• Collected data:
··········

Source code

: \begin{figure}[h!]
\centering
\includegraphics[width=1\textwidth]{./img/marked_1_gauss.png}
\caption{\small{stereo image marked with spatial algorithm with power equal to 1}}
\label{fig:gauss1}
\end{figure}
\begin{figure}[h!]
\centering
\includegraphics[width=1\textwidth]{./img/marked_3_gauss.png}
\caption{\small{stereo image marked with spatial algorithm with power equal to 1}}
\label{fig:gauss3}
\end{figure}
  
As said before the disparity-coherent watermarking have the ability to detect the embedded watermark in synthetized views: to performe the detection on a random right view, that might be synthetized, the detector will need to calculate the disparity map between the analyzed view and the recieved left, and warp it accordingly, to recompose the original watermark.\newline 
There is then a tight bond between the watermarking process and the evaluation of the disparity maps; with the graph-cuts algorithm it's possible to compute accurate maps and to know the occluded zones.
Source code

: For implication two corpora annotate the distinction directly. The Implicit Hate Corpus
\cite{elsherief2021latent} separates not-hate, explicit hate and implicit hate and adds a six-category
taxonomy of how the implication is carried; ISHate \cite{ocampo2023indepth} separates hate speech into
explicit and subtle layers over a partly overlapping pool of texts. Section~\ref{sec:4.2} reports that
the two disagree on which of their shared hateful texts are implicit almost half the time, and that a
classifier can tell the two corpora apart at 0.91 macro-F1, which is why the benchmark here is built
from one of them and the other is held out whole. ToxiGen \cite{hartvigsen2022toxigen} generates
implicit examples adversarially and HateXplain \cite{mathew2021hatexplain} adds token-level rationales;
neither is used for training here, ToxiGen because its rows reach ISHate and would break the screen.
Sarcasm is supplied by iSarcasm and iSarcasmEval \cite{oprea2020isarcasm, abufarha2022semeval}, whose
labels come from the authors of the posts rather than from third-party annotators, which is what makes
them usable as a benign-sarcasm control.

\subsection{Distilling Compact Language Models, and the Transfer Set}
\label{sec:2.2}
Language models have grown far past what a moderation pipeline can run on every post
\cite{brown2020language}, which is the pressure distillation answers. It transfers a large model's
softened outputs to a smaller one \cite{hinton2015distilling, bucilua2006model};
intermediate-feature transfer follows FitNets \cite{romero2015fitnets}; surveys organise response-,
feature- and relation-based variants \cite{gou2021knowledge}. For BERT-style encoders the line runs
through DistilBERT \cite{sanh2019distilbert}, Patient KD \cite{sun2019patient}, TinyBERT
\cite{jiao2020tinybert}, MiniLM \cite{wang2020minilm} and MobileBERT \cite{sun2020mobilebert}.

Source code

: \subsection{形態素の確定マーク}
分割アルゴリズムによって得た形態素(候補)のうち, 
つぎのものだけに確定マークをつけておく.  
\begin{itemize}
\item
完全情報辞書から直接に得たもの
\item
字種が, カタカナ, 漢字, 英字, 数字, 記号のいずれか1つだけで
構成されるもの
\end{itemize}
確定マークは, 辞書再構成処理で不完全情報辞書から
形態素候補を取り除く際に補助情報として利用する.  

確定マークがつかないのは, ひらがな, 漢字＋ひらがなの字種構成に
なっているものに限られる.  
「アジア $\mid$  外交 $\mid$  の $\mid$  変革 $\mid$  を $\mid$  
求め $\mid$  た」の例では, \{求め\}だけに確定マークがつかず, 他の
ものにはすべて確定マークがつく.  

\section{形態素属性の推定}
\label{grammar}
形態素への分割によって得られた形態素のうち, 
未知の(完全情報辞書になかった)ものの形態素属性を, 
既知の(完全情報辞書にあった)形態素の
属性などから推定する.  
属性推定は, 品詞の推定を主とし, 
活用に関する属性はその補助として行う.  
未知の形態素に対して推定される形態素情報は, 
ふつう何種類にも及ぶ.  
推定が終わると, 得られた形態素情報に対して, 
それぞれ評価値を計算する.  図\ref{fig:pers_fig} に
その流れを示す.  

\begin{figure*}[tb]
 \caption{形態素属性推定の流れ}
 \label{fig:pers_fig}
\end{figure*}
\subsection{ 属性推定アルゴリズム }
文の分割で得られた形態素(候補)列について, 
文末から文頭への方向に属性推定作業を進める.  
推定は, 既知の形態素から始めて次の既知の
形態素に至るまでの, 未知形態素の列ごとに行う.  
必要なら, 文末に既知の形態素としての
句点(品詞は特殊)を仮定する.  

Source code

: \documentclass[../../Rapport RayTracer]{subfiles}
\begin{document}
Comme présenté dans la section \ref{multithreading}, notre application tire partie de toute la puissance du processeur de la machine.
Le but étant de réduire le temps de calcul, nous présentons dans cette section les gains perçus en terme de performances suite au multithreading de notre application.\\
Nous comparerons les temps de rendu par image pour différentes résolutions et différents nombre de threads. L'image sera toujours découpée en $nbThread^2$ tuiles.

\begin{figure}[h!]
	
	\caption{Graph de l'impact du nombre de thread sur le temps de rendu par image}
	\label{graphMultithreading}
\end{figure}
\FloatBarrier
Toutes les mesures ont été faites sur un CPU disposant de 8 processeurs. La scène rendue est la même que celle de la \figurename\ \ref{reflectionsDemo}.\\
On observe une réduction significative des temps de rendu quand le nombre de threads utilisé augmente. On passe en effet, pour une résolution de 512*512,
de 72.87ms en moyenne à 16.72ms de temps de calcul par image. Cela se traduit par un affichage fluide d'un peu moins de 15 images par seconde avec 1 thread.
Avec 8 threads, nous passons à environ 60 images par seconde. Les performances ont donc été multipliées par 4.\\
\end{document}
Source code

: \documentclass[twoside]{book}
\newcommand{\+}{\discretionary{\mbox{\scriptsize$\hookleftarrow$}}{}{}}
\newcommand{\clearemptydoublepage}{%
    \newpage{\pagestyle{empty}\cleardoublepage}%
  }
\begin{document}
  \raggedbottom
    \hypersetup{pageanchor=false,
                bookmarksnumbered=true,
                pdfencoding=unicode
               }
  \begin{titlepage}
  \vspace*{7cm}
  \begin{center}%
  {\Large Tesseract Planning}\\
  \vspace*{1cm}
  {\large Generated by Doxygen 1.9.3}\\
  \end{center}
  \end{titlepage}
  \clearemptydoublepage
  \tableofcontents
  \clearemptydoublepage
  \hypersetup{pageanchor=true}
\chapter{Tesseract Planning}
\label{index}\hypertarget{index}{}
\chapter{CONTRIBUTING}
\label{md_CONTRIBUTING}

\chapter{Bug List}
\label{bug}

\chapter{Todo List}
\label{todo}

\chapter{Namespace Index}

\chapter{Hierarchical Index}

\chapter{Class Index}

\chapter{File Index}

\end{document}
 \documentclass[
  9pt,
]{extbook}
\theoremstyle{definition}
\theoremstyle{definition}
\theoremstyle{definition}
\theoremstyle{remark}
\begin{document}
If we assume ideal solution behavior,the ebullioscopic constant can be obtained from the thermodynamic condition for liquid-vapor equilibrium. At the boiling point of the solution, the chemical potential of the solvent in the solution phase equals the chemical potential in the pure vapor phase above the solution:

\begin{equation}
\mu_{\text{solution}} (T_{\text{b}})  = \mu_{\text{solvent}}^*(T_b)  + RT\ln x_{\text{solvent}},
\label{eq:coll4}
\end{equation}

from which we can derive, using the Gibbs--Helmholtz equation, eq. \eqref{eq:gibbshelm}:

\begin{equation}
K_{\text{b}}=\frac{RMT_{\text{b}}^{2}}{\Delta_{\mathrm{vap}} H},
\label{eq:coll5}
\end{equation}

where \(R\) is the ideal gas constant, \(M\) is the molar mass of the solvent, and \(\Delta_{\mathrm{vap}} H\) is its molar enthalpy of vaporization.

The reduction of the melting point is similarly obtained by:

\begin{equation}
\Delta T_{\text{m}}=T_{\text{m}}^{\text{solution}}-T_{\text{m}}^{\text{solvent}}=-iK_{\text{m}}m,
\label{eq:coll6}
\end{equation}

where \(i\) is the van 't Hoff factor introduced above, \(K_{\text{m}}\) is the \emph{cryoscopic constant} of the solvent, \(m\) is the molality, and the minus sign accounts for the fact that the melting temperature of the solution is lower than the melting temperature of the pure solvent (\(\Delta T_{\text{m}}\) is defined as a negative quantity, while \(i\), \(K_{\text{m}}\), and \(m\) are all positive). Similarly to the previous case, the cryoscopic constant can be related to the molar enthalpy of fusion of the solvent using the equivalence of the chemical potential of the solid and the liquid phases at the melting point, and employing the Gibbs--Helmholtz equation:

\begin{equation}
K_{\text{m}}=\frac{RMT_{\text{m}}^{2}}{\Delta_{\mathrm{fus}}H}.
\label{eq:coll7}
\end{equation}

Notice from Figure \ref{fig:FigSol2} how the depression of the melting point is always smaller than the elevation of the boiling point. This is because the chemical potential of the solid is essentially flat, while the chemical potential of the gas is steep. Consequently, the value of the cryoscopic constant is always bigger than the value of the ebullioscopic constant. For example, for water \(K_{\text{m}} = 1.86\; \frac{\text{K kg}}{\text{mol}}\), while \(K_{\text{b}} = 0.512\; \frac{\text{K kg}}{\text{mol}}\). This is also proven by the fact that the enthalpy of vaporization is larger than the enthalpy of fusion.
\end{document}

··········

Which lines in the data above hold the string "performances"? Return each of them.

Le but étant de réduire le temps de calcul, nous présentons dans cette section les gains perçus en terme de performances suite au multithreading de notre application.\\
Avec 8 threads, nous passons à environ 60 images par seconde. Les performances ont donc été multipliées par 4.\\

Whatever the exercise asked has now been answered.